SEASONS = ['2019-20', '2020-21', '2021-22', '2022-23', '2023-24']
N_PLAYERS = 200
RATE_LIMIT = 0.6

raw_path = Path('../data/raw')
raw_path.mkdir(parents=True, exist_ok=True)

print("✅ Setup complete")

✅ Setup complete


## Part 1: Collect Game Logs

In [12]:
# Step 1: Identify top 200 players from each season
print("Step 1: Identifying top 200 players per season...\n")
top_players_by_season = {}

for season in SEASONS:
    print(f"{'='*60}\n{season}\n{'='*60}")
    
    # Get league game log for this season
    league_log = leaguegamelog.LeagueGameLog(
        season=season,
        season_type_all_star='Regular Season',
        player_or_team_abbreviation='P'
    )
    df_league = league_log.get_data_frames()[0]
    time.sleep(RATE_LIMIT)
    
    # Get top 200 players by total minutes
    top_players = (
        df_league.groupby(['PLAYER_ID', 'PLAYER_NAME'])['MIN']
        .sum()
        .reset_index()
        .sort_values('MIN', ascending=False)
        .head(N_PLAYERS)
    )
    
    top_players_by_season[season] = top_players
    print(f"Top player: {top_players.iloc[0]['PLAYER_NAME']} ({top_players.iloc[0]['MIN']:.0f} min)")
    print(f"✅ {len(top_players)} players identified")

# Step 2: Get ALL unique players across all seasons
print(f"\n{'='*60}")
print("Step 2: Combining unique players across all seasons...")
print(f"{'='*60}\n")

all_top_players = pd.concat(top_players_by_season.values(), ignore_index=True)
unique_players = all_top_players.drop_duplicates(subset='PLAYER_ID')[['PLAYER_ID', 'PLAYER_NAME']]
print(f"✅ Found {len(unique_players)} unique players across all seasons")

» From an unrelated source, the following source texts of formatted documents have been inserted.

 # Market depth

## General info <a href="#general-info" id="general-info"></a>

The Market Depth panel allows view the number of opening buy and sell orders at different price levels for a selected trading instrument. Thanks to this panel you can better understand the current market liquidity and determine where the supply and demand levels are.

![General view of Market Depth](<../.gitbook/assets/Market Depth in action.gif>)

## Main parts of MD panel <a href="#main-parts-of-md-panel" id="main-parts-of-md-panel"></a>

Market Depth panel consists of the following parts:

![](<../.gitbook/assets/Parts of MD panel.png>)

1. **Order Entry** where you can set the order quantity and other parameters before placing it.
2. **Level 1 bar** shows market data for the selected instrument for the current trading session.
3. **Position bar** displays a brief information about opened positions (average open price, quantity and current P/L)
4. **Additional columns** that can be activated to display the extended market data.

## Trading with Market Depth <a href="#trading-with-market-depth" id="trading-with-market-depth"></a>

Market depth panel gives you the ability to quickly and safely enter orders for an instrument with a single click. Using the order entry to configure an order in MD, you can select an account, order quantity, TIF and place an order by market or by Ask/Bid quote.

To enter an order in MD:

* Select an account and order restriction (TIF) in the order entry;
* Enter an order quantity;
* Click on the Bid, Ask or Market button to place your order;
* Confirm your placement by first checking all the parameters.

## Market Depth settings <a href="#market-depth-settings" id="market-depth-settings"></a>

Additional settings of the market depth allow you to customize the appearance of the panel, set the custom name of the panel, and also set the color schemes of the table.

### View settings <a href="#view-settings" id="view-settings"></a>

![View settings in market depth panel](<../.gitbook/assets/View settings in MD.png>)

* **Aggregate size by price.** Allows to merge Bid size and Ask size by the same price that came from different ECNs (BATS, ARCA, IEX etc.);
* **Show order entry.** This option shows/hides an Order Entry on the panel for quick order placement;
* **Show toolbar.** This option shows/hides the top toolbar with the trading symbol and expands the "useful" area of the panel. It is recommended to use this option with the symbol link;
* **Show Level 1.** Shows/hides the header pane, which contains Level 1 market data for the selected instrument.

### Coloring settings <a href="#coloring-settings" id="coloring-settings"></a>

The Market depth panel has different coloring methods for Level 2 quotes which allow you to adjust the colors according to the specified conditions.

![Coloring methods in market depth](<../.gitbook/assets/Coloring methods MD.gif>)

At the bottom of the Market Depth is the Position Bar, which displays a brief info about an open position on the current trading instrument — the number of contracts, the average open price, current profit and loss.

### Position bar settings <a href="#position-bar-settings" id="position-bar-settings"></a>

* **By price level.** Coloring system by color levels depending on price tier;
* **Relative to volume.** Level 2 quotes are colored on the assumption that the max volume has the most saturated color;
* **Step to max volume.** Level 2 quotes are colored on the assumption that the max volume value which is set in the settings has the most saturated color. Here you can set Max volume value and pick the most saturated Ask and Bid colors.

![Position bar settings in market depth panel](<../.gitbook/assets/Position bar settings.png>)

# Step 3: Collect game logs for ALL seasons for each unique player
print(f"\n{'='*60}")
print("Step 3: Collecting game logs for all players across all seasons...")
print(f"{'='*60}\n")

all_games = []
for idx, (_, player) in enumerate(tqdm(unique_players.iterrows(), total=len(unique_players), desc="Players")):
    player_id = player['PLAYER_ID']
    player_name = player['PLAYER_NAME']
    
    for season in SEASONS:
        try:
            gamelog = playergamelog.PlayerGameLog(
                player_id=player_id, 
                season=season, 
                season_type_all_star='Regular Season'
            )
            df_games = gamelog.get_data_frames()[0]
            
            if len(df_games) > 0:
                df_games['PLAYER_NAME'] = player_name
                all_games.append(df_games)
            
            time.sleep(RATE_LIMIT)
        except Exception as e:
            # Player didn't play in this season - skip
            time.sleep(1)
    
    # Progress update every 50 players
    if (idx + 1) % 50 == 0:
        total_games = sum(len(g) for g in all_games)
        print(f"\nProgress: {idx+1}/{len(unique_players)} players | {total_games:,} games collected")

# Step 4: Combine and save
print(f"\n{'='*60}")
print("Step 4: Combining and saving...")
print(f"{'='*60}\n")

df_all = pd.concat(all_games, ignore_index=True)

# Save combined file
df_all.to_parquet(raw_path / "gamelogs_combined.parquet", index=False)

# Also save per-season files for reference
for season in SEASONS:
    season_data = df_all[df_all['SEASON_ID'].astype(str).str.contains(season.split('-')[0])]
    if len(season_data) > 0:
        season_data.to_parquet(raw_path / f"gamelogs_{season}.parquet", index=False)
        print(f"{season}: {len(season_data):,} games")

print(f"\n✅ Total: {len(df_all):,} games, {df_all['Player_ID'].nunique()} unique players")
print(f"✅ Data saved to data/raw/")

Step 1: Identifying top 200 players per season...

2019-20
Top player: CJ McCollum (2560 min)
✅ 200 players identified
2020-21
Top player: Julius Randle (2666 min)
✅ 200 players identified
2021-22
Top player: Mikal Bridges (2854 min)
✅ 200 players identified
2022-23
Top player: Mikal Bridges (2965 min)
✅ 200 players identified
2023-24
Top player: DeMar DeRozan (2995 min)
✅ 200 players identified

Step 2: Combining unique players across all seasons...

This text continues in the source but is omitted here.